No one appreciated a good meal like my father, who enjoyed a good bowl of soup, even in July. My father rarely talked about his years growing up in the inter-war years in Poland, or in the war years or in the immediate post-war years in Europe, but he did tell me one story when I was a yingeleh, which I translate roughly from Yiddish: “I was walking around for days looking for food, for something to eat; I finally found something in a garbage bin, which I ate because I was hungry. You don’t know what hunger is, Perkeleh,” using the diminutive form of my name as a term of endearment.
No, not really, but I have been hungry, but for no longer than 25 hours. Growing up as I did, I now like to have our fridge packed with food. It’s a feeling that many children of East European Jews share. I have no plans on finding first-hand out what my father and his landskayt from Poland faced during the war (“the krieg” or “the milkhume”), but I would like to know by words of knowledge what he experienced.
I have a desire to understand. My father is long gone from my presence, as are his friends, so this seems unlikely. So, I read about the experiences of others more famous, contemporaries of my father (who was born in 1911), to gain some understanding. There are other ways, filled with meaning. Fasting for Yom Kippur is not the same, but the 25-hour fast comes the closest. What joy there is in breaking the fast and having that first bite of challah or matzah ball soup. It tastes better than usual, better when you are not denied food. Even writing about this is whetting my appetite.
In our family, as is common with many Jewish families (and immigrant families, in general, I suspect), “wasting food is a sin.” Such was the message; and as much as I like my boys to not “waste food,” I do not make them guilty about it. There is no good reason to do so, and, moreover, I would like them to remain open to trying different kinds of foods—not always easy with younger children. But, there are surprises, like my two boys’ love of sushi, which my wife learned to make at home.

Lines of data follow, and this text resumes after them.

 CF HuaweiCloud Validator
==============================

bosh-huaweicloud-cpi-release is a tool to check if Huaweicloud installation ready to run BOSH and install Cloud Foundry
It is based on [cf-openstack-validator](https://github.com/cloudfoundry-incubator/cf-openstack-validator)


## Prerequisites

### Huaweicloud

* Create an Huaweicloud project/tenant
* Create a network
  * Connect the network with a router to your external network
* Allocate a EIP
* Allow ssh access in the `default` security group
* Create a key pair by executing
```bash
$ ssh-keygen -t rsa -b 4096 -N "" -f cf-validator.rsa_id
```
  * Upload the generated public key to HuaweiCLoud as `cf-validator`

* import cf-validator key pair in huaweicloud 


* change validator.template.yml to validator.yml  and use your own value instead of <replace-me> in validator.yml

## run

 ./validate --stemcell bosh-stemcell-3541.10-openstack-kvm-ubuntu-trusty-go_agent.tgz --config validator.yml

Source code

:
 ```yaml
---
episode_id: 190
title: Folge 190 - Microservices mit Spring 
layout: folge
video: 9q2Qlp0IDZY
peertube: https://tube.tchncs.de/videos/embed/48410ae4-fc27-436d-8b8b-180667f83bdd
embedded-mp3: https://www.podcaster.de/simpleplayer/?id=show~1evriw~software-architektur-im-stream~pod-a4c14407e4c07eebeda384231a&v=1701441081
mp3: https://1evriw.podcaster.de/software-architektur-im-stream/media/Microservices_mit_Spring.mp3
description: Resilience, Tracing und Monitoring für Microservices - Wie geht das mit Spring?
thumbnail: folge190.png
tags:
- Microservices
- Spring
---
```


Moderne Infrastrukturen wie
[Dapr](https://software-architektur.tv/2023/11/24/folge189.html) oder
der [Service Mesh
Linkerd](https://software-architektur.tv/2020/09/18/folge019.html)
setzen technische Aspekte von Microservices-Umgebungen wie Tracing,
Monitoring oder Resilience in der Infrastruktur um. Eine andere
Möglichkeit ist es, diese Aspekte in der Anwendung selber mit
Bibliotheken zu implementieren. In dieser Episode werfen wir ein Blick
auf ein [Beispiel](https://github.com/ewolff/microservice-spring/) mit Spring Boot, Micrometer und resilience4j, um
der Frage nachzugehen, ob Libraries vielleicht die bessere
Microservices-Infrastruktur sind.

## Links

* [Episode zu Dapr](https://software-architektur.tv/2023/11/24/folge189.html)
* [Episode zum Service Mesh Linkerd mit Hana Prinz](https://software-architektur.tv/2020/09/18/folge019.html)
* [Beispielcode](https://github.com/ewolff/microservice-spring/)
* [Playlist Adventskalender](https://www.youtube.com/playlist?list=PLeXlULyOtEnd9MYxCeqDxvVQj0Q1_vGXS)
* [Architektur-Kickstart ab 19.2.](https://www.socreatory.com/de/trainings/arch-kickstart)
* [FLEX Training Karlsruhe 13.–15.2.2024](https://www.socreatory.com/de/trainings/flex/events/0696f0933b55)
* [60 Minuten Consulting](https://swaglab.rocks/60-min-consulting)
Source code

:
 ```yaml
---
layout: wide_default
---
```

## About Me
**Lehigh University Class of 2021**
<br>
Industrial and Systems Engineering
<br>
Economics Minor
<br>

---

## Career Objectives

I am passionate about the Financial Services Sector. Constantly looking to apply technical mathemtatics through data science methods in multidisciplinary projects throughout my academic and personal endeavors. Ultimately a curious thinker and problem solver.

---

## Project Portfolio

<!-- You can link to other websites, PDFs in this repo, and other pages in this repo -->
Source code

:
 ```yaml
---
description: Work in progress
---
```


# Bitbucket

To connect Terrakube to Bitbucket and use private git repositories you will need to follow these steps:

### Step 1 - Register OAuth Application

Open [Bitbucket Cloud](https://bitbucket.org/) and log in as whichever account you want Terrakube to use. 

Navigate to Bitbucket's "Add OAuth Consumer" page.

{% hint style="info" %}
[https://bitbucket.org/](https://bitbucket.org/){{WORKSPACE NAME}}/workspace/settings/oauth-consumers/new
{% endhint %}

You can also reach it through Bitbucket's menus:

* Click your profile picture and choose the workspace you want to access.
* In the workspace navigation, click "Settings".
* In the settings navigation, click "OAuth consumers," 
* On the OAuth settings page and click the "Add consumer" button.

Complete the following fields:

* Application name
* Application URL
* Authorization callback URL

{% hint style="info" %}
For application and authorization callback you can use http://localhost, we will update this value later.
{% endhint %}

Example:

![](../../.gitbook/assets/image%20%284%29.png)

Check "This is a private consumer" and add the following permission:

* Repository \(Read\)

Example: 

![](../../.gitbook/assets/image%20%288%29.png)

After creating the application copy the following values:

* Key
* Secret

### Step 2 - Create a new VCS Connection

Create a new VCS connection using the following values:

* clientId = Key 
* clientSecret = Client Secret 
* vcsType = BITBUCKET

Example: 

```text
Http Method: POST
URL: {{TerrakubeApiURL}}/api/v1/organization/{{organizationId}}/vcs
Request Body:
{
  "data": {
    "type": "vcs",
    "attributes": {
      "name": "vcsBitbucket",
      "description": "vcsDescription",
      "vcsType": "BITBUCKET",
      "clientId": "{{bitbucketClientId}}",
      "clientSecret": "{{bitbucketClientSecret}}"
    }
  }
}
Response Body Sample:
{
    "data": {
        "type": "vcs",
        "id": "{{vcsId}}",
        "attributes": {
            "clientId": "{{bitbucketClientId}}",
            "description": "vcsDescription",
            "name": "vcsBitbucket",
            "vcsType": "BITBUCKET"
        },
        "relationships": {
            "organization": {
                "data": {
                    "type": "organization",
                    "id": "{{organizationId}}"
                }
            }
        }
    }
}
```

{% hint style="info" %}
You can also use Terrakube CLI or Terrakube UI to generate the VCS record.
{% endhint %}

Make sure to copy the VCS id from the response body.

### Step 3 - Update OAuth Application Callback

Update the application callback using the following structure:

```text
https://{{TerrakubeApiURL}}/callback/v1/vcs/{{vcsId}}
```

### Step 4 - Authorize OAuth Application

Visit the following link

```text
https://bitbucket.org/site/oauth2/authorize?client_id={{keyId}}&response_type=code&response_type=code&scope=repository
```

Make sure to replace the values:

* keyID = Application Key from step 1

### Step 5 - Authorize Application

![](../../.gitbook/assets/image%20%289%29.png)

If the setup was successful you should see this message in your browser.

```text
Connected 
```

Now, I have eaten foods prepared from different regions of the world, but when I want to eat something that brings comfort, I turn to my long-time favourites: the heimish foods of the Askenazic or Eastern Europe Jews; beet borsch (sometimes with flanken), matzah ball soup, chicken soup with lokshen, beef brisket, varinikes, holishkes. The list is seemingly endless. Over the years, I have come to enjoy Sephardi and Israeli recipes like baba ghanoush, tabbouleh, tomato soup with Israeli couscous, lubiya, and Sephardi spiced chicken rice with lemon and mint relish.

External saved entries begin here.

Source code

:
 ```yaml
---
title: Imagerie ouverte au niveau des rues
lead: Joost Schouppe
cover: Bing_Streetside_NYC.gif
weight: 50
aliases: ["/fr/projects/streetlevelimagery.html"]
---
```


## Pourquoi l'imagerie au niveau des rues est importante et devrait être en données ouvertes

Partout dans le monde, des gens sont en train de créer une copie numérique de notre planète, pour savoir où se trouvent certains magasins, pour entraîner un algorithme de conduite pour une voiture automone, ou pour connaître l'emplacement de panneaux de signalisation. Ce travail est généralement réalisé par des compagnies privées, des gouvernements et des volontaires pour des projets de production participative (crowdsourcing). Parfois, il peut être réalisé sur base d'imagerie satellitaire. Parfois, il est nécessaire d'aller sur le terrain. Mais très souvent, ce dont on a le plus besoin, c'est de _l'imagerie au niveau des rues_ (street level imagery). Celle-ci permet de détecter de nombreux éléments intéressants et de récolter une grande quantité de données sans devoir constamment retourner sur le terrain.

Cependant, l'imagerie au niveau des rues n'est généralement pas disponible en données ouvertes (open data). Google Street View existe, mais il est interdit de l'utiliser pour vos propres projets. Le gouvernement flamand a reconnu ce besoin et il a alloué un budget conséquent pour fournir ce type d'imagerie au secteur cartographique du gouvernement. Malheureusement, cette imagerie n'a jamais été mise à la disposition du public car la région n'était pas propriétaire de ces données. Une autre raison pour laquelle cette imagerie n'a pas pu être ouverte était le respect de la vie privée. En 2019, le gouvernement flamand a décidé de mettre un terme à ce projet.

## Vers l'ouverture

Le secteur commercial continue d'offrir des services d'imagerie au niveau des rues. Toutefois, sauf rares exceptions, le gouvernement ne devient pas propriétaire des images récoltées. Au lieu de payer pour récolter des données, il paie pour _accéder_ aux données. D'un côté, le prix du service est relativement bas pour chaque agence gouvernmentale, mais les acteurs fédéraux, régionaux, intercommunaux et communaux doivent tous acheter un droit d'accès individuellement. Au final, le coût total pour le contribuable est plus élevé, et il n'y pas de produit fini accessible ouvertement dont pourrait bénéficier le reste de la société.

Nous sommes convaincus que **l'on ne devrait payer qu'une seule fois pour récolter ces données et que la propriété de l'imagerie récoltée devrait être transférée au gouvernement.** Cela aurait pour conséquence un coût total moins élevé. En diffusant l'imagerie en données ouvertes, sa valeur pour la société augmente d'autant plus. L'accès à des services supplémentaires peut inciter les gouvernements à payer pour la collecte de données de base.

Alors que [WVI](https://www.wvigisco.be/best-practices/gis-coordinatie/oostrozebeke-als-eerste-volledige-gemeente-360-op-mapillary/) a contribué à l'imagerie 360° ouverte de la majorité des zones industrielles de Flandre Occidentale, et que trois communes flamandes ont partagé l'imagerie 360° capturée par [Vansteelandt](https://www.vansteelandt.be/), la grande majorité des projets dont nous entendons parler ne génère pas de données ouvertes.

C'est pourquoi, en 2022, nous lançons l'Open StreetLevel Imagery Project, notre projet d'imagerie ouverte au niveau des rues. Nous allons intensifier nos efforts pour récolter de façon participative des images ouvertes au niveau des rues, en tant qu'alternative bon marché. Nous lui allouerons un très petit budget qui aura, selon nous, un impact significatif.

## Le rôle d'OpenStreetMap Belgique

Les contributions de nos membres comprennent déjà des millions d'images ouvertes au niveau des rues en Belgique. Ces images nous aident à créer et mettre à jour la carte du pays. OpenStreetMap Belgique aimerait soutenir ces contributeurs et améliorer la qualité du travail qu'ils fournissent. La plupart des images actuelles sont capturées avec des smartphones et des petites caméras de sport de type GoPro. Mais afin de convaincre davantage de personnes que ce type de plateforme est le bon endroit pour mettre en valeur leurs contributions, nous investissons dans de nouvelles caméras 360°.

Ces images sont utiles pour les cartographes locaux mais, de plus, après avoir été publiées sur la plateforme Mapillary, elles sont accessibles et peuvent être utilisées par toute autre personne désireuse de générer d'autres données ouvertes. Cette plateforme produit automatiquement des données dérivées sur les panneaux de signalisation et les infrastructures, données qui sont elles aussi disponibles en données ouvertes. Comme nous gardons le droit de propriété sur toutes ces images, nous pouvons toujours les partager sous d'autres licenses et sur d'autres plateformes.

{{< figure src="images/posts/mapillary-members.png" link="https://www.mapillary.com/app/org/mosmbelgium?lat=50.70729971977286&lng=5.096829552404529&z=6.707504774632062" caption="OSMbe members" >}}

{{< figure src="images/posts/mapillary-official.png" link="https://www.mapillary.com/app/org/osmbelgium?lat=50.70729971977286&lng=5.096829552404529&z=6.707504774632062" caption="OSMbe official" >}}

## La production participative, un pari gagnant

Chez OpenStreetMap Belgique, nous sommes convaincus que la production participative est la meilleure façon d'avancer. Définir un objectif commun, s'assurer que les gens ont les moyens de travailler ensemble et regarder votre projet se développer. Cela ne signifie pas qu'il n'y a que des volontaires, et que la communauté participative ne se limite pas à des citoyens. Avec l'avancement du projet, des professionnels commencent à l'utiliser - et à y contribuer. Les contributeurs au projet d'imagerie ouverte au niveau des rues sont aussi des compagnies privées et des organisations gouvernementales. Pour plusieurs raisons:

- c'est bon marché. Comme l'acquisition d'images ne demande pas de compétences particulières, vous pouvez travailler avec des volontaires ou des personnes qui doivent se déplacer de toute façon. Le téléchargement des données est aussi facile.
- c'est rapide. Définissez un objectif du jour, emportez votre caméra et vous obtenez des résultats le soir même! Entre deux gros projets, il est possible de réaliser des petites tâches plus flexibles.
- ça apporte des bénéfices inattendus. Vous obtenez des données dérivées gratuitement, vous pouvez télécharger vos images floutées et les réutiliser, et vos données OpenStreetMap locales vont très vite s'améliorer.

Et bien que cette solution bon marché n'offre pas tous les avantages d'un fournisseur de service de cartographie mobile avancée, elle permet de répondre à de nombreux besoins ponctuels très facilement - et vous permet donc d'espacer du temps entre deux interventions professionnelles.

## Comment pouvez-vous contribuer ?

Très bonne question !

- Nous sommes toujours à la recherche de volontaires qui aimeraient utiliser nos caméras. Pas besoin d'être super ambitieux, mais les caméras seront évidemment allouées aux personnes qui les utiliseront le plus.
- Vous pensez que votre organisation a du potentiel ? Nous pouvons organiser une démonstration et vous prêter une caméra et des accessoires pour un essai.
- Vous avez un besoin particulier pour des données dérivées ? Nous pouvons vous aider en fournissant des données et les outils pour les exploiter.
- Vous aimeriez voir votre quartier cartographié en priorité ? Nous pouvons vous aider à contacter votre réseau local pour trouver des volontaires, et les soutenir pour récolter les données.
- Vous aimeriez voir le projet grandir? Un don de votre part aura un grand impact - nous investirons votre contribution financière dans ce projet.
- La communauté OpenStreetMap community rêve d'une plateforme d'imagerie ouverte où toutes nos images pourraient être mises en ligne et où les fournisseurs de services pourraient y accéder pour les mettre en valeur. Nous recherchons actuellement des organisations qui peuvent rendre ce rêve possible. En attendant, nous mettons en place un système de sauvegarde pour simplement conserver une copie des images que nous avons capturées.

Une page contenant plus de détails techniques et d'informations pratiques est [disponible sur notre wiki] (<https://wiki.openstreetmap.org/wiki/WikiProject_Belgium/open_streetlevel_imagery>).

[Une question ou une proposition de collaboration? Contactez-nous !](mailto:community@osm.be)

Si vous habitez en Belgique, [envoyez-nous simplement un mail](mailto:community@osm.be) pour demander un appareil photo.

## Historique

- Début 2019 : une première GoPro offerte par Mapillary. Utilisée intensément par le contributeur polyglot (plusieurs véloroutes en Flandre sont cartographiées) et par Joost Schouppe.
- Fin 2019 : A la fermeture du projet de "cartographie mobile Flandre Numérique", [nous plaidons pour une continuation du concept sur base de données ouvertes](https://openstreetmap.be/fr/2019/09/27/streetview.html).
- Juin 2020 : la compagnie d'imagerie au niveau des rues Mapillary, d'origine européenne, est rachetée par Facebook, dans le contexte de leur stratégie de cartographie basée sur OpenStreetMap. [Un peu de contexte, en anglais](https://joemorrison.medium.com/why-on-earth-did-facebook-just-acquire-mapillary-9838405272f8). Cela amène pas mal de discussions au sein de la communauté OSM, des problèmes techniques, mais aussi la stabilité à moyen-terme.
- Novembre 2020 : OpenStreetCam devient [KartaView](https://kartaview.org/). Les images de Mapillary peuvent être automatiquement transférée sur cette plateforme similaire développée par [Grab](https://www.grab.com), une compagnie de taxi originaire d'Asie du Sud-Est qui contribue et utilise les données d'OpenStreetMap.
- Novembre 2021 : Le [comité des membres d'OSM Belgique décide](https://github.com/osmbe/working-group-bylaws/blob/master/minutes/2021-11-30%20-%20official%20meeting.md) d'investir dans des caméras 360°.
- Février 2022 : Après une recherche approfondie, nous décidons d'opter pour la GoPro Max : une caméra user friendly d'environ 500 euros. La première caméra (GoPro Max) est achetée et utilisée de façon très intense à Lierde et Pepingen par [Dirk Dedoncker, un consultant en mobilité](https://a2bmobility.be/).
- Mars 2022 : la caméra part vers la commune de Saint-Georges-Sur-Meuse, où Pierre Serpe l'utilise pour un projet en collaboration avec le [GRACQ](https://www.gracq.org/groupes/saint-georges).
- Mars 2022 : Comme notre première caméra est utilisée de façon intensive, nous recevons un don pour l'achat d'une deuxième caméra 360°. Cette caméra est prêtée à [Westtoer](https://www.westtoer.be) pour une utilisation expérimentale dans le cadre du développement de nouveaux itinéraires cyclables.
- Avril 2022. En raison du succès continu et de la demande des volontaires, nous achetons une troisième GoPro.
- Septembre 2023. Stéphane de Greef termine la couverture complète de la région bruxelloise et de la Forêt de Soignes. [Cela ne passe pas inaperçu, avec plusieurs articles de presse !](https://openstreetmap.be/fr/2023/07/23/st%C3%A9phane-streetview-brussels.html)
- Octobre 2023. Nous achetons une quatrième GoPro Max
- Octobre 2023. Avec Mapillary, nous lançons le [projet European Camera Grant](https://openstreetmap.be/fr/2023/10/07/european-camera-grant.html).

These recipes are found in many good Jewish cookbooks, but the one that I and my wife use as a valuable reference guide time and time again is Jewish Cooking: the Traditions, Techniques, Ingredients, and Recipes (2002), by Marlena Spieler; she writes a message of comfort in the “Introduction”:
For Jews, eating is a celebration of survival. A meal enjoyed with family, friends and community means “we are alive”, and we are grateful. A basic tenet of the Jewish table is that good food is a gift from God. Jews take every opportunity for offering thanks and appreciation, with blessings for the food and also for the good health that allows them to enjoy it. However different, culturally, Jews might be, we are united by beliefs and laws, as well as an interwoven history—in the way we pray, speak, eat, drink and celebrate life; the laws of Kashrut that guide what we eat and how we prepare it, and the prayers that sanctify it all. Our food is more than just a cuisine represented by recipes; it is part of the glue that holds us together. (p.7)Now, this is geshmack writing, especially the part about health, prayer, gratitude and survival—each of these words is worth thousands more, telling a tale of who we are and what we can and wish to be. We continue to discover and learn, even as we return to the old familiar foods of our past. The taste is both the same and different.